That was how she was, that was what she kept tacked to her door. Maybe it made her feel better. In any case, all the stagehands knew it was better to stay on Robin’s good side, to do what she said without asking too many questions, to tell her about little problems before they became big problems.

  “What is it?” Robin asked as she opened the door, searching the faces of the stagehands for hints that anything was amiss.

  “We’re checking in,” said one of the stagehands.

  “Like you asked us to,” said the other, sounding a bit snottier than Robin liked, but she decided to let it slide. There was too much to do. She didn’t have time to make them like her, too.
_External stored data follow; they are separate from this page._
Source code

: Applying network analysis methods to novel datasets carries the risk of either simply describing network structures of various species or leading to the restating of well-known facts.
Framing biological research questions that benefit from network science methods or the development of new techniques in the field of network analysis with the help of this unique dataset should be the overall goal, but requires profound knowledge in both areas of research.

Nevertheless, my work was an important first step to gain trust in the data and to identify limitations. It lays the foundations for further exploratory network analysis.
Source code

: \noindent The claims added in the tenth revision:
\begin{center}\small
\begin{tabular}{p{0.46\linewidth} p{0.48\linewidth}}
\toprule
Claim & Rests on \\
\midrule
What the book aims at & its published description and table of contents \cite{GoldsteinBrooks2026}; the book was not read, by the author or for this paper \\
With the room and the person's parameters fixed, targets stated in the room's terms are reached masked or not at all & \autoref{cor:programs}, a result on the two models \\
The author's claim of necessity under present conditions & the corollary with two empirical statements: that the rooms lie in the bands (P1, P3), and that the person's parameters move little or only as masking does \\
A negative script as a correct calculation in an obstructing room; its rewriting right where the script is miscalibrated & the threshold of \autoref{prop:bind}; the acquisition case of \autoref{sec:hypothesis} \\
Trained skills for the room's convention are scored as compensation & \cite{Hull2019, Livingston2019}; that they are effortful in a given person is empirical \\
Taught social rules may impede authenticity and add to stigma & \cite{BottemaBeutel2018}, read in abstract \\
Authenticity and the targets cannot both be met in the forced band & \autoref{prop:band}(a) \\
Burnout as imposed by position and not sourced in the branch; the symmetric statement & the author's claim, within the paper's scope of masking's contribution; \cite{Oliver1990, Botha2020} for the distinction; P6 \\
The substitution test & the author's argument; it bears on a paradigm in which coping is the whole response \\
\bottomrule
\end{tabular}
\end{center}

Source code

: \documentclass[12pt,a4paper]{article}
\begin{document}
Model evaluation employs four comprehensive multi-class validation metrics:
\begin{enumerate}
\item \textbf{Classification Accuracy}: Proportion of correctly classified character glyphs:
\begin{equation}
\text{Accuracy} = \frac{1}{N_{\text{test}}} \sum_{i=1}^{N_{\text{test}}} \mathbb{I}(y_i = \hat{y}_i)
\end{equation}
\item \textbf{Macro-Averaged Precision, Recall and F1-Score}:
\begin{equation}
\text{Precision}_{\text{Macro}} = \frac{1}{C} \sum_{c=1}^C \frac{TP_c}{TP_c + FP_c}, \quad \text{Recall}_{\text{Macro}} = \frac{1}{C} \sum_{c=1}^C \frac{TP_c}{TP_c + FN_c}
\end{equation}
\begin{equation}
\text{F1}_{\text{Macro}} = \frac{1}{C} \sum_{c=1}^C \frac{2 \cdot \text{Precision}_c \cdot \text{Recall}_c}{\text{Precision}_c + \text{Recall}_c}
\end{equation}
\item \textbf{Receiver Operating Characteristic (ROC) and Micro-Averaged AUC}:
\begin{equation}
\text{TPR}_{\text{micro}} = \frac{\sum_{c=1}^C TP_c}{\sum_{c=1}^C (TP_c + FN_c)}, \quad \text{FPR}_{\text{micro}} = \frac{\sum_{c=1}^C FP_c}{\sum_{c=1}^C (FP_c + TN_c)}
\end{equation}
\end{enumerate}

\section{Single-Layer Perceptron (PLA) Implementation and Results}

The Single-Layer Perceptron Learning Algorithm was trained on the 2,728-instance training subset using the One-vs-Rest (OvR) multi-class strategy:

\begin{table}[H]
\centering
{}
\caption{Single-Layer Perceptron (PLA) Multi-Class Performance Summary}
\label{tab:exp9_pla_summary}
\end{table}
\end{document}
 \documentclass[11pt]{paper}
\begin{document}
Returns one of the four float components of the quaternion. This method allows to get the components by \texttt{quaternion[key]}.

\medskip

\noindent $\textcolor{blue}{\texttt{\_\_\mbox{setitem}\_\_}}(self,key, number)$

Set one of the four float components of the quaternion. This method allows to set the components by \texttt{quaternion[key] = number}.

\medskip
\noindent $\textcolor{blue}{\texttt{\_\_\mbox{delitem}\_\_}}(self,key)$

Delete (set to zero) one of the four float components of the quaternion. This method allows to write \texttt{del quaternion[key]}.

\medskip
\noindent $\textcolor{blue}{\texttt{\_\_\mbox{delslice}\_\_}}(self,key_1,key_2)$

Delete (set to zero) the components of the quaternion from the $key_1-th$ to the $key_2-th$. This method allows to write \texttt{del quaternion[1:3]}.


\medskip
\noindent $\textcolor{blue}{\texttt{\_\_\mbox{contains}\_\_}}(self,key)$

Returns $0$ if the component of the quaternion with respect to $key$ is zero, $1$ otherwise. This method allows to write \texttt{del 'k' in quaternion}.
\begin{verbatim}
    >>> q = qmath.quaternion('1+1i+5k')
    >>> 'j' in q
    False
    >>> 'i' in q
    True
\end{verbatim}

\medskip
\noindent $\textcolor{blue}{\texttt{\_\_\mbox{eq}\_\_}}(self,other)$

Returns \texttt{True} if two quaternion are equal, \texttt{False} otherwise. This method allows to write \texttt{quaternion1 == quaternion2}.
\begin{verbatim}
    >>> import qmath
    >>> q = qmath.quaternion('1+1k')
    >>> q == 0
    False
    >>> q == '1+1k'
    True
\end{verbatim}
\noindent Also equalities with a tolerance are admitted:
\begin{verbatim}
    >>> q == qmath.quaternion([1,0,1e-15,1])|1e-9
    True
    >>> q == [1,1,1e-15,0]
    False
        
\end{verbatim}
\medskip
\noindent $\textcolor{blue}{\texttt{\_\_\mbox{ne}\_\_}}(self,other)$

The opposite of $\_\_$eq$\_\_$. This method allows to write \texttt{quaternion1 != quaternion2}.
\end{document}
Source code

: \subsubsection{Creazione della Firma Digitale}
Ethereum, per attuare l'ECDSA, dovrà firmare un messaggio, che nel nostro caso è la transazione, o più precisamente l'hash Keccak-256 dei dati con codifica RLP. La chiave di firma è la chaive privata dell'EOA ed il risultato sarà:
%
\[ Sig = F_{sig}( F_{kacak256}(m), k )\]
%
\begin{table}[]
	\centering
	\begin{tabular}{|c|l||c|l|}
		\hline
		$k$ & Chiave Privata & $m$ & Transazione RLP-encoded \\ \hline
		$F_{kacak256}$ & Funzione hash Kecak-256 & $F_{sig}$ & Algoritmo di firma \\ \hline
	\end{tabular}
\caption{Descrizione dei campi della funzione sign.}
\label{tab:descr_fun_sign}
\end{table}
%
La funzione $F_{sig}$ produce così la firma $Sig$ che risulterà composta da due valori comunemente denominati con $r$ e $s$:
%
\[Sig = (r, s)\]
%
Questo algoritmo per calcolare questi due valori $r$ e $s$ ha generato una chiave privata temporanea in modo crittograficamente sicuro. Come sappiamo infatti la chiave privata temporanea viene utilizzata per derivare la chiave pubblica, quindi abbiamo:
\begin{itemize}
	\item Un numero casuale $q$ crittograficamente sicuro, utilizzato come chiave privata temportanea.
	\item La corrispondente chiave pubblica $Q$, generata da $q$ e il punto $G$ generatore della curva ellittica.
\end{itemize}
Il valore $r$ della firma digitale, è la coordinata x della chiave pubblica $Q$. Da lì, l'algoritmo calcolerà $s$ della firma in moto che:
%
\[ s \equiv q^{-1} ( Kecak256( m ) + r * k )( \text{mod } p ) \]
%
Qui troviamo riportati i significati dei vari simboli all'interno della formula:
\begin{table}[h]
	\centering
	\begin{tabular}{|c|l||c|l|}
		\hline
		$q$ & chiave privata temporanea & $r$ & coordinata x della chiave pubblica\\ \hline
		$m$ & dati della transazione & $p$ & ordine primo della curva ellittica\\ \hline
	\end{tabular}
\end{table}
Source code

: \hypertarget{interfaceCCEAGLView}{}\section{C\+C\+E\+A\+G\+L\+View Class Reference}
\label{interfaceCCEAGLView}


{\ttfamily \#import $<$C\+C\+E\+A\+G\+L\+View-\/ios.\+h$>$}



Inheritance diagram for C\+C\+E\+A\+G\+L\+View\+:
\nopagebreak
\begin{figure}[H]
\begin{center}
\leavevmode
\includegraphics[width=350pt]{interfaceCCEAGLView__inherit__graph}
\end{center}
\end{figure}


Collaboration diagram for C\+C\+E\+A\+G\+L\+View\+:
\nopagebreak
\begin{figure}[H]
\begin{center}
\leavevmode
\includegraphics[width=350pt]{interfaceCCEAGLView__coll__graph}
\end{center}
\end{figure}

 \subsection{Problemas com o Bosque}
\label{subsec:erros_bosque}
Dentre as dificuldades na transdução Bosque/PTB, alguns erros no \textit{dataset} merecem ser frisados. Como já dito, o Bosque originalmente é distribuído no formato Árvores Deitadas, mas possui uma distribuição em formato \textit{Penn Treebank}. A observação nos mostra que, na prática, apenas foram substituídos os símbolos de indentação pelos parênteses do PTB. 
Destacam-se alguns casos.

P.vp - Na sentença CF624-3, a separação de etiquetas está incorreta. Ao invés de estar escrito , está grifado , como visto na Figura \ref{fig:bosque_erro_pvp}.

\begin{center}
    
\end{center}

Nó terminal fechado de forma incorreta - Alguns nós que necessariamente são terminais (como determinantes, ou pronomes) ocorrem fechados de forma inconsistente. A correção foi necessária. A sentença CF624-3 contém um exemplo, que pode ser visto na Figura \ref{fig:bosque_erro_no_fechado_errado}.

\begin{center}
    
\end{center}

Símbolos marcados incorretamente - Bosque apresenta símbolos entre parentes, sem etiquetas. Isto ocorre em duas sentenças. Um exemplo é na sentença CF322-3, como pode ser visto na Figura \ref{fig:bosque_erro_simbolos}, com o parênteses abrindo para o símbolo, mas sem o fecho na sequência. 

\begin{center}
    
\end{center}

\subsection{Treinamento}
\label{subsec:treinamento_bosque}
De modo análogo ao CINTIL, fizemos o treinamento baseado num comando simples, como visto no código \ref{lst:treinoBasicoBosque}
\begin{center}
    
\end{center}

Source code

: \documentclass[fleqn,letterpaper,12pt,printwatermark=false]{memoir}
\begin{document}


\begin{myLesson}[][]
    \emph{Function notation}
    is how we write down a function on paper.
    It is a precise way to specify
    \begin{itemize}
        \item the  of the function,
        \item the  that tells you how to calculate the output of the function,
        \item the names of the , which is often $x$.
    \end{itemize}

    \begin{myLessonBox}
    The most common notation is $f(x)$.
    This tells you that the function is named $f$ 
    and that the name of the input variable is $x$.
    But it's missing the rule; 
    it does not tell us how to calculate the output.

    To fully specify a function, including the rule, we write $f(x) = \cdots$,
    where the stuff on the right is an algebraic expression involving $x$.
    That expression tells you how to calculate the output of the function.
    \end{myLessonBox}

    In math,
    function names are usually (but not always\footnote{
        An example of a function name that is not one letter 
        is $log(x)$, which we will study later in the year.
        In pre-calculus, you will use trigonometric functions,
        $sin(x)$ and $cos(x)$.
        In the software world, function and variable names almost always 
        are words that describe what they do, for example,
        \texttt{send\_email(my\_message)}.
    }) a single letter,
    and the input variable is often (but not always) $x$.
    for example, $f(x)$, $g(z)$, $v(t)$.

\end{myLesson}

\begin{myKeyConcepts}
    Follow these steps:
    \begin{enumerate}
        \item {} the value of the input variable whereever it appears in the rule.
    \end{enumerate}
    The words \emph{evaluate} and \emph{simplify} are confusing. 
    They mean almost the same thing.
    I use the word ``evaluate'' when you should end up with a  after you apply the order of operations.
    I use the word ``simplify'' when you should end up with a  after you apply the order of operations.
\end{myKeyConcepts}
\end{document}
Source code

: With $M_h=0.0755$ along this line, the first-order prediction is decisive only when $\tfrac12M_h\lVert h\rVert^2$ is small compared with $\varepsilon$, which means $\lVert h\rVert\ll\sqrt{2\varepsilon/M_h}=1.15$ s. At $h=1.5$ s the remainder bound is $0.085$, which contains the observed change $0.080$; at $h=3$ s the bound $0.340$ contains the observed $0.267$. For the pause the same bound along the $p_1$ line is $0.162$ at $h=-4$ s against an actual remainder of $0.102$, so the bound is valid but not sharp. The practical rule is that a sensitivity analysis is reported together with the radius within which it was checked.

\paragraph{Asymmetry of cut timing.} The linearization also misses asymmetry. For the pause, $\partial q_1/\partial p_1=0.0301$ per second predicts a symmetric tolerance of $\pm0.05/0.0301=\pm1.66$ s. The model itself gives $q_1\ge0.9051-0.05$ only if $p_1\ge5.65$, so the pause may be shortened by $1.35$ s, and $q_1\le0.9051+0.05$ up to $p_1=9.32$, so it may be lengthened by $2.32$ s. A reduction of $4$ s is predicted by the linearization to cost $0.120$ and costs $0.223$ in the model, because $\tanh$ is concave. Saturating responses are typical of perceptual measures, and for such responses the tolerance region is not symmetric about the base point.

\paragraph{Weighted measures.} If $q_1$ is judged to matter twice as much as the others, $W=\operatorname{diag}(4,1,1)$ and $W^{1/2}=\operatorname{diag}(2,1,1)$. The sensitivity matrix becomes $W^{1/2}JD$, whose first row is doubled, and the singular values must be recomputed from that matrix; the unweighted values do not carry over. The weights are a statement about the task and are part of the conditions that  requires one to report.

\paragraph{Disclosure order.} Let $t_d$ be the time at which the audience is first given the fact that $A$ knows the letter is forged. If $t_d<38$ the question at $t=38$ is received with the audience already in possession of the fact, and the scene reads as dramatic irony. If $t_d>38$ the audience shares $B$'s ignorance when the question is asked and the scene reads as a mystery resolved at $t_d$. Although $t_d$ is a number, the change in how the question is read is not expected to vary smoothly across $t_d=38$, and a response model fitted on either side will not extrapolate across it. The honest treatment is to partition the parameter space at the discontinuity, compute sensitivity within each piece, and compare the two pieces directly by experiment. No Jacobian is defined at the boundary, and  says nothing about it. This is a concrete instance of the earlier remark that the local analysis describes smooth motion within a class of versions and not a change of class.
  She motioned for them to step inside the tool shed, though they would have preferred not to. It was a dim, claustrophobic place, and every available inch of wall was papered with maps, drawings, diagrams, and lists like the basement lair of a psychopath obsessed with set design instead of serial murder. A heavy oak desk took up most of the room, leaving little space for Robin, much less for the two stagehands, but they crowded in around it. As Robin settled in with her clipboard and pen, the stagehands studied the shelf that hung over the desk. It was littered with a sad menagerie of clay and papier-mâché figurines made and abandoned by several decades’ worth of former campers. There was a mermaid, a gryphon, a leprechaun, and what looked to be a werewolf, as well as an assortment of monsters and swamp creatures. Two of the models sat in the middle of Robin’s desk, and if the stagehands hadn’t known better, it would have looked as though they’d interrupted her in the middle of playing with them. One was shaped to resemble some kind of half-serpent, half-arachnid creature, and the other was a black horse with glowing red eyes.

  The first stagehand pulled a notepad out of its pocket and read from its notes.

  “Cabin 1 is on board for the All-Camp Sport & Follies. As you know, Cabin 2 went to the equipment shed for the truck . . .”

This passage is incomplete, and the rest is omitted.